§ **Data to process**:
***

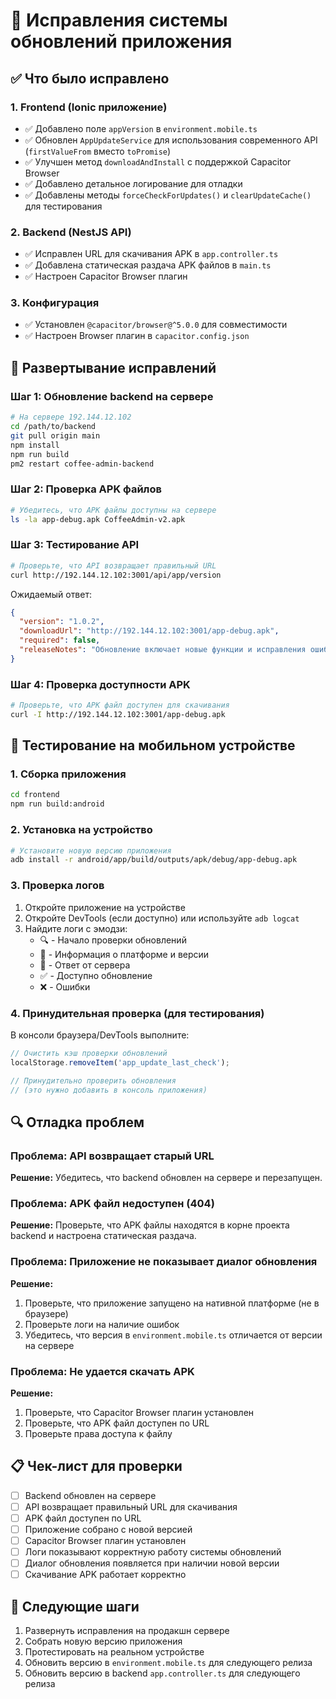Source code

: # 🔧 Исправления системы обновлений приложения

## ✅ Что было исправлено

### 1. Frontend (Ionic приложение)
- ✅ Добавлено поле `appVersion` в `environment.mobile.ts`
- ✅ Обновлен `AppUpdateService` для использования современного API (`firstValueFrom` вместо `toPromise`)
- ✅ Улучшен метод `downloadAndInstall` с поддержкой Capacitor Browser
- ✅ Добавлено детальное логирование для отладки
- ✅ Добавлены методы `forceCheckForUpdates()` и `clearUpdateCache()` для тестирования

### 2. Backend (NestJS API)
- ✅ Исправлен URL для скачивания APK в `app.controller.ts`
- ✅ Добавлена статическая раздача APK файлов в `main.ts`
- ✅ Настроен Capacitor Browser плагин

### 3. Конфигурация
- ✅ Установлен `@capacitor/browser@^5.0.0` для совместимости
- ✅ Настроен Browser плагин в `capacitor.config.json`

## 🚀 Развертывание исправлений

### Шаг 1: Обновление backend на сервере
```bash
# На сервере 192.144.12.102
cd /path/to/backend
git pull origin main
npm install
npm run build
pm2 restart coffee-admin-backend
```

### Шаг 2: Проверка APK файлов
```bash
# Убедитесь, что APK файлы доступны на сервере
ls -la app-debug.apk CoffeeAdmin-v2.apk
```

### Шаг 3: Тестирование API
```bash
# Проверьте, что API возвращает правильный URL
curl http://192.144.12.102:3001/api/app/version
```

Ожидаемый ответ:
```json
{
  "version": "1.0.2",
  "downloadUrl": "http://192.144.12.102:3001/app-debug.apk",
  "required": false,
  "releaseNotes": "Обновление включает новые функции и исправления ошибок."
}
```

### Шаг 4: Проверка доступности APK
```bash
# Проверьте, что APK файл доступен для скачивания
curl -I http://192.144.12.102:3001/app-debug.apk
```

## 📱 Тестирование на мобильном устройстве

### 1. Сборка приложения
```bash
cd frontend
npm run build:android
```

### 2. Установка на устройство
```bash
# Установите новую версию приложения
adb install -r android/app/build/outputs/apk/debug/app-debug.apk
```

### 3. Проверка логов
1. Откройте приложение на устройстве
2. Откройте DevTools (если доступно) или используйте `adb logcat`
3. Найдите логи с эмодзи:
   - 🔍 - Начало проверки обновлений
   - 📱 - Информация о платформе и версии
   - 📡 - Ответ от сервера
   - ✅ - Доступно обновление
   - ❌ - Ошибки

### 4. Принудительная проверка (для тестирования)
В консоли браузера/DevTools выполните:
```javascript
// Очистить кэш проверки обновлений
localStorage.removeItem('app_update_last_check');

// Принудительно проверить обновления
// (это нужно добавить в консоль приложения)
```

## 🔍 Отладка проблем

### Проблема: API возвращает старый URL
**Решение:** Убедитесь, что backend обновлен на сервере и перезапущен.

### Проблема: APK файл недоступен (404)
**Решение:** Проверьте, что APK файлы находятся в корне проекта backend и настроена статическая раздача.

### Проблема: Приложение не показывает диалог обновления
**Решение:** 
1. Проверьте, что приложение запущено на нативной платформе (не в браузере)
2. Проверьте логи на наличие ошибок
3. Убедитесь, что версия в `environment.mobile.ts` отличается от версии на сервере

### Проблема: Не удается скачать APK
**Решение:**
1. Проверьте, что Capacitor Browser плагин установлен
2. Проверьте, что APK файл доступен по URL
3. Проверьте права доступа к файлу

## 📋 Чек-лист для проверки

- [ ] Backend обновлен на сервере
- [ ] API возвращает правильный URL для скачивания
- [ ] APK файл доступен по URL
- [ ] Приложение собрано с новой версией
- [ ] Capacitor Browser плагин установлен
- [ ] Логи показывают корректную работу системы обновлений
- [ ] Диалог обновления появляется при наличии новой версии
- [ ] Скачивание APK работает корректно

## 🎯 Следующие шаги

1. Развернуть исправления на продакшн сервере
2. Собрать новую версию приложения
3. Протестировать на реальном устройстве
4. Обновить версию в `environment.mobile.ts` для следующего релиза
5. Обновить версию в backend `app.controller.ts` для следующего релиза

***

§ **What is expected**: Select all lines with the word "плагин" from the entries above.

§ **Task answer**:
- ✅ Настроен Capacitor Browser плагин
- ✅ Настроен Browser плагин в `capacitor.config.json`
1. Проверьте, что Capacitor Browser плагин установлен
- [ ] Capacitor Browser плагин установлен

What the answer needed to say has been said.